DATA FOR PROCESSING:
● ● ● ● ● ● ●

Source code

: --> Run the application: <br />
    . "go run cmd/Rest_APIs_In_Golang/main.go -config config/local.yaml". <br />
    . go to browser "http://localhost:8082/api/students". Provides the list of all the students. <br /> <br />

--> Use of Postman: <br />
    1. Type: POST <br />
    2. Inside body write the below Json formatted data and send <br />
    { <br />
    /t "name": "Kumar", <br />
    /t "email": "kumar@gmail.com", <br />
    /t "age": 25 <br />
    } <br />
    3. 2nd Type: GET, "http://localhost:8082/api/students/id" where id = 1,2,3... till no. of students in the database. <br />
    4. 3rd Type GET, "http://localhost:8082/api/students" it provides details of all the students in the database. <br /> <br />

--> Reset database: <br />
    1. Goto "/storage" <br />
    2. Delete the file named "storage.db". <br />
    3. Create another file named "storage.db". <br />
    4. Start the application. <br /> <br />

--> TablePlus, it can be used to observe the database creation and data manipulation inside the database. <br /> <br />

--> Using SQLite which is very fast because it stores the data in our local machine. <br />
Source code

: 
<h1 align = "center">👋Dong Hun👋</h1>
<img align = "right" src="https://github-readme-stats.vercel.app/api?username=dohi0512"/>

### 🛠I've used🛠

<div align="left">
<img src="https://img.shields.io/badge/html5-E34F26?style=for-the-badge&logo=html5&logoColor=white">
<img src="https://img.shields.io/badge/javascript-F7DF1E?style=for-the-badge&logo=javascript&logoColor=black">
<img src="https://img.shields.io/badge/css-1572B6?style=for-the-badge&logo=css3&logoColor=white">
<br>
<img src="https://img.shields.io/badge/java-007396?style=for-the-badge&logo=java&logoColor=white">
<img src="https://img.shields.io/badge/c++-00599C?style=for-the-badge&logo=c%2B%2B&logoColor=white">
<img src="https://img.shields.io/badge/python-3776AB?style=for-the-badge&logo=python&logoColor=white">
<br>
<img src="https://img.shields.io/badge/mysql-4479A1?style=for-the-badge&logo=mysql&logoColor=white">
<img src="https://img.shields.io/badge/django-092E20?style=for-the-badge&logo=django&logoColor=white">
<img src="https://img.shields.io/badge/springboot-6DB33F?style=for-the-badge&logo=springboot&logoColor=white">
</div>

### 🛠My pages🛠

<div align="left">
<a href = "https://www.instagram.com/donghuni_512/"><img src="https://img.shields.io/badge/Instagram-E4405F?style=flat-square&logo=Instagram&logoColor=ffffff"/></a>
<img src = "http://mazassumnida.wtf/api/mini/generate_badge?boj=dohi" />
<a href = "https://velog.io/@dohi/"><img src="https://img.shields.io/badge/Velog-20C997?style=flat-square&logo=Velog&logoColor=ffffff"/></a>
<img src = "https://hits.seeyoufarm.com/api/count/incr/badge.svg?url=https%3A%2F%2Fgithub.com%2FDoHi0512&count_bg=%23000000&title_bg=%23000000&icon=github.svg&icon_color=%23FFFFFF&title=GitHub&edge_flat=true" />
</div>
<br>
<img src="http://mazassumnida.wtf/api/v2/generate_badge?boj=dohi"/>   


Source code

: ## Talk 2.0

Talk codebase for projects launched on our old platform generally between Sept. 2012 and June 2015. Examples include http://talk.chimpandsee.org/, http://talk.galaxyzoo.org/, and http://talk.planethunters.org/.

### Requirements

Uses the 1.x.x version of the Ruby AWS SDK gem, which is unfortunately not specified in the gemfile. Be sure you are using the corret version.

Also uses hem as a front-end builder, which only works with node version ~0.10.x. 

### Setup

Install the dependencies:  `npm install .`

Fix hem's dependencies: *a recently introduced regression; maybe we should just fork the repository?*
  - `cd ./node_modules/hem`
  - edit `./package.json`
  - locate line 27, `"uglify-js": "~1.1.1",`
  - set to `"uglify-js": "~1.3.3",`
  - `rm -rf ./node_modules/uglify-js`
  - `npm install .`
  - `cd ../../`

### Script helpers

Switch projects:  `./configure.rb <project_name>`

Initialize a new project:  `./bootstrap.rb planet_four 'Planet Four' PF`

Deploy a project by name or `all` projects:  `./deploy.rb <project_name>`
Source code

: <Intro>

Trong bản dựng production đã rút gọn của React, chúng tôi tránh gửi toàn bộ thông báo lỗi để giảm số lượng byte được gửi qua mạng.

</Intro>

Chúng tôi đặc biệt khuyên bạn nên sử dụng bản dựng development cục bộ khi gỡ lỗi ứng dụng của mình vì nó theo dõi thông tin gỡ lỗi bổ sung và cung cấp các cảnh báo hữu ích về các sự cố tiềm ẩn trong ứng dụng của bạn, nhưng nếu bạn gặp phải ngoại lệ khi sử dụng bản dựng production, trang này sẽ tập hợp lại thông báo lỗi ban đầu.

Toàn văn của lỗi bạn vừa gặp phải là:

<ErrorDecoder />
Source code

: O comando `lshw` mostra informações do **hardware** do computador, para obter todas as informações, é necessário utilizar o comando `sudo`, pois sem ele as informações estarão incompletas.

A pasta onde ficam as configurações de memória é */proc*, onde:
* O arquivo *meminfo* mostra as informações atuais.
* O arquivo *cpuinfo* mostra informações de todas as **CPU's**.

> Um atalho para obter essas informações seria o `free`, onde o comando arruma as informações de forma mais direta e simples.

● ● ● ● ● ● ●

Output all of the data again. Match it exactly.

Source code

: --> Run the application: <br />
    . "go run cmd/Rest_APIs_In_Golang/main.go -config config/local.yaml". <br />
    . go to browser "http://localhost:8082/api/students". Provides the list of all the students. <br /> <br />

--> Use of Postman: <br />
    1. Type: POST <br />
    2. Inside body write the below Json formatted data and send <br />
    { <br />
    /t "name": "Kumar", <br />
    /t "email": "kumar@gmail.com", <br />
    /t "age": 25 <br />
    } <br />
    3. 2nd Type: GET, "http://localhost:8082/api/students/id" where id = 1,2,3... till no. of students in the database. <br />
    4. 3rd Type GET, "http://localhost:8082/api/students" it provides details of all the students in the database. <br /> <br />

--> Reset database: <br />
    1. Goto "/storage" <br />
    2. Delete the file named "storage.db". <br />
    3. Create another file named "storage.db". <br />
    4. Start the application. <br /> <br />

--> TablePlus, it can be used to observe the database creation and data manipulation inside the database. <br /> <br />

--> Using SQLite which is very fast because it stores the data in our local machine. <br />
Source code

: 
<h1 align = "center">👋Dong Hun👋</h1>
<img align = "right" src="https://github-readme-stats.vercel.app/api?username=dohi0512"/>

### 🛠I've used🛠

<div align="left">
<img src="https://img.shields.io/badge/html5-E34F26?style=for-the-badge&logo=html5&logoColor=white">
<img src="https://img.shields.io/badge/javascript-F7DF1E?style=for-the-badge&logo=javascript&logoColor=black">
<img src="https://img.shields.io/badge/css-1572B6?style=for-the-badge&logo=css3&logoColor=white">
<br>
<img src="https://img.shields.io/badge/java-007396?style=for-the-badge&logo=java&logoColor=white">
<img src="https://img.shields.io/badge/c++-00599C?style=for-the-badge&logo=c%2B%2B&logoColor=white">
<img src="https://img.shields.io/badge/python-3776AB?style=for-the-badge&logo=python&logoColor=white">
<br>
<img src="https://img.shields.io/badge/mysql-4479A1?style=for-the-badge&logo=mysql&logoColor=white">
<img src="https://img.shields.io/badge/django-092E20?style=for-the-badge&logo=django&logoColor=white">
<img src="https://img.shields.io/badge/springboot-6DB33F?style=for-the-badge&logo=springboot&logoColor=white">
</div>

### 🛠My pages🛠

<div align="left">
<a href = "https://www.instagram.com/donghuni_512/"><img src="https://img.shields.io/badge/Instagram-E4405F?style=flat-square&logo=Instagram&logoColor=ffffff"/></a>
<img src = "http://mazassumnida.wtf/api/mini/generate_badge?boj=dohi" />
<a href = "https://velog.io/@dohi/"><img src="https://img.shields.io/badge/Velog-20C997?style=flat-square&logo=Velog&logoColor=ffffff"/></a>
<img src = "https://hits.seeyoufarm.com/api/count/incr/badge.svg?url=https%3A%2F%2Fgithub.com%2FDoHi0512&count_bg=%23000000&title_bg=%23000000&icon=github.svg&icon_color=%23FFFFFF&title=GitHub&edge_flat=true" />
</div>
<br>
<img src="http://mazassumnida.wtf/api/v2/generate_badge?boj=dohi"/>   


Source code

: ## Talk 2.0

Talk codebase for projects launched on our old platform generally between Sept. 2012 and June 2015. Examples include http://talk.chimpandsee.org/, http://talk.galaxyzoo.org/, and http://talk.planethunters.org/.

### Requirements

Uses the 1.x.x version of the Ruby AWS SDK gem, which is unfortunately not specified in the gemfile. Be sure you are using the corret version.

Also uses hem as a front-end builder, which only works with node version ~0.10.x. 

### Setup

Install the dependencies:  `npm install .`

Fix hem's dependencies: *a recently introduced regression; maybe we should just fork the repository?*
  - `cd ./node_modules/hem`
  - edit `./package.json`
  - locate line 27, `"uglify-js": "~1.1.1",`
  - set to `"uglify-js": "~1.3.3",`
  - `rm -rf ./node_modules/uglify-js`
  - `npm install .`
  - `cd ../../`

### Script helpers

Switch projects:  `./configure.rb <project_name>`

Initialize a new project:  `./bootstrap.rb planet_four 'Planet Four' PF`

Deploy a project by name or `all` projects:  `./deploy.rb <project_name>`
Source code

: <Intro>

Trong bản dựng production đã rút gọn của React, chúng tôi tránh gửi toàn bộ thông báo lỗi để giảm số lượng byte được gửi qua mạng.

</Intro>

Chúng tôi đặc biệt khuyên bạn nên sử dụng bản dựng development cục bộ khi gỡ lỗi ứng dụng của mình vì nó theo dõi thông tin gỡ lỗi bổ sung và cung cấp các cảnh báo hữu ích về các sự cố tiềm ẩn trong ứng dụng của bạn, nhưng nếu bạn gặp phải ngoại lệ khi sử dụng bản dựng production, trang này sẽ tập hợp lại thông báo lỗi ban đầu.

Toàn văn của lỗi bạn vừa gặp phải là:

<ErrorDecoder />
Source code

: O comando `lshw` mostra informações do **hardware** do computador, para obter todas as informações, é necessário utilizar o comando `sudo`, pois sem ele as informações estarão incompletas.

A pasta onde ficam as configurações de memória é */proc*, onde:
* O arquivo *meminfo* mostra as informações atuais.
* O arquivo *cpuinfo* mostra informações de todas as **CPU's**.

> Um atalho para obter essas informações seria o `free`, onde o comando arruma as informações de forma mais direta e simples.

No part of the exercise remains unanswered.